■ **EXCERPTED RECORDS**
========

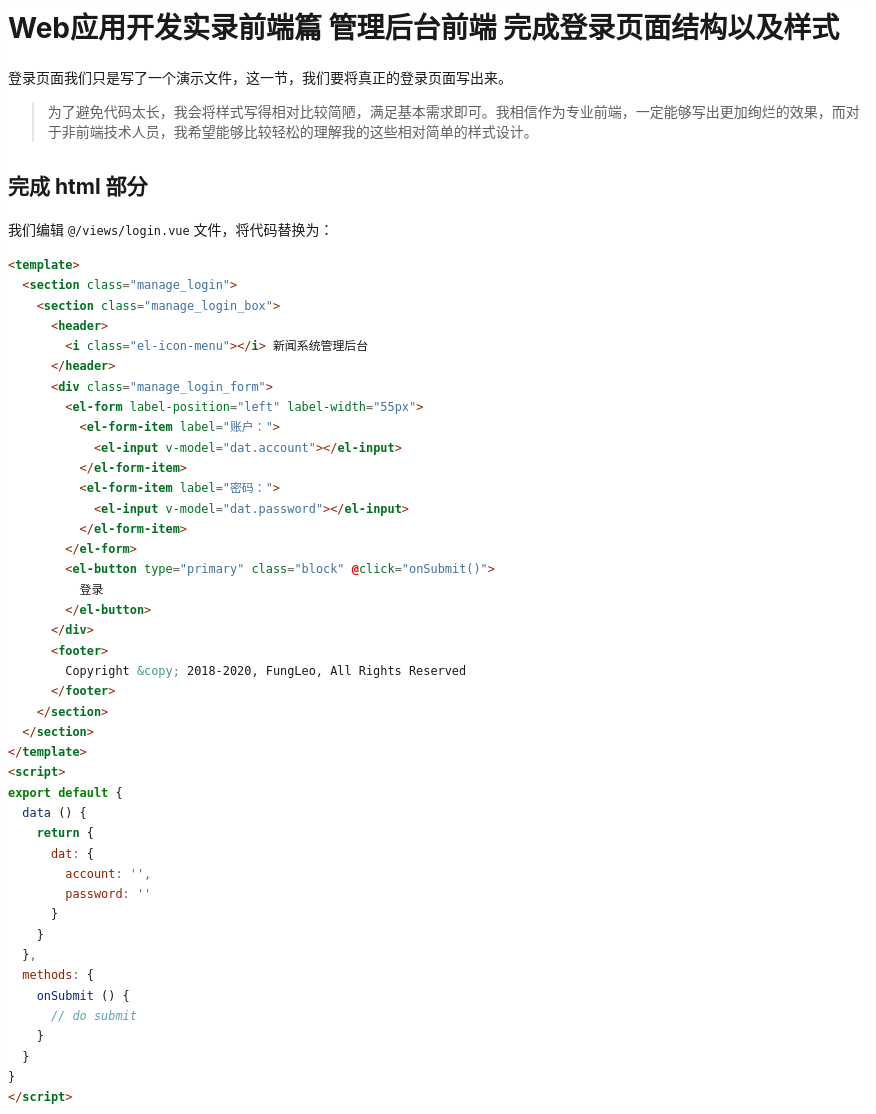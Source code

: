 # Web应用开发实录前端篇 管理后台前端 完成登录页面结构以及样式

登录页面我们只是写了一个演示文件，这一节，我们要将真正的登录页面写出来。

> 为了避免代码太长，我会将样式写得相对比较简陋，满足基本需求即可。我相信作为专业前端，一定能够写出更加绚烂的效果，而对于非前端技术人员，我希望能够比较轻松的理解我的这些相对简单的样式设计。

## 完成 html 部分

我们编辑 `@/views/login.vue` 文件，将代码替换为：

```html
<template>
  <section class="manage_login">
    <section class="manage_login_box">
      <header>
        <i class="el-icon-menu"></i> 新闻系统管理后台
      </header>
      <div class="manage_login_form">
        <el-form label-position="left" label-width="55px">
          <el-form-item label="账户：">
            <el-input v-model="dat.account"></el-input>
          </el-form-item>
          <el-form-item label="密码：">
            <el-input v-model="dat.password"></el-input>
          </el-form-item>
        </el-form>
        <el-button type="primary" class="block" @click="onSubmit()">
          登录
        </el-button>
      </div>
      <footer>
        Copyright &copy; 2018-2020, FungLeo, All Rights Reserved
      </footer>
    </section>
  </section>
</template>
<script>
export default {
  data () {
    return {
      dat: {
        account: '',
        password: ''
      }
    }
  },
  methods: {
    onSubmit () {
      // do submit
    }
  }
}
</script>

```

========

■ **TASK PROMPT**
In your copy, include every record word for word but no pictures.

■ **RESPONSE TO THE TASK**
Source code

: # Web应用开发实录前端篇 管理后台前端 完成登录页面结构以及样式

登录页面我们只是写了一个演示文件，这一节，我们要将真正的登录页面写出来。

> 为了避免代码太长，我会将样式写得相对比较简陋，满足基本需求即可。我相信作为专业前端，一定能够写出更加绚烂的效果，而对于非前端技术人员，我希望能够比较轻松的理解我的这些相对简单的样式设计。

## 完成 html 部分

我们编辑 `@/views/login.vue` 文件，将代码替换为：

```html
<template>
  <section class="manage_login">
    <section class="manage_login_box">
      <header>
        <i class="el-icon-menu"></i> 新闻系统管理后台
      </header>
      <div class="manage_login_form">
        <el-form label-position="left" label-width="55px">
          <el-form-item label="账户：">
            <el-input v-model="dat.account"></el-input>
          </el-form-item>
          <el-form-item label="密码：">
            <el-input v-model="dat.password"></el-input>
          </el-form-item>
        </el-form>
        <el-button type="primary" class="block" @click="onSubmit()">
          登录
        </el-button>
      </div>
      <footer>
        Copyright &copy; 2018-2020, FungLeo, All Rights Reserved
      </footer>
    </section>
  </section>
</template>
<script>
export default {
  data () {
    return {
      dat: {
        account: '',
        password: ''
      }
    }
  },
  methods: {
    onSubmit () {
      // do submit
    }
  }
}
</script>

```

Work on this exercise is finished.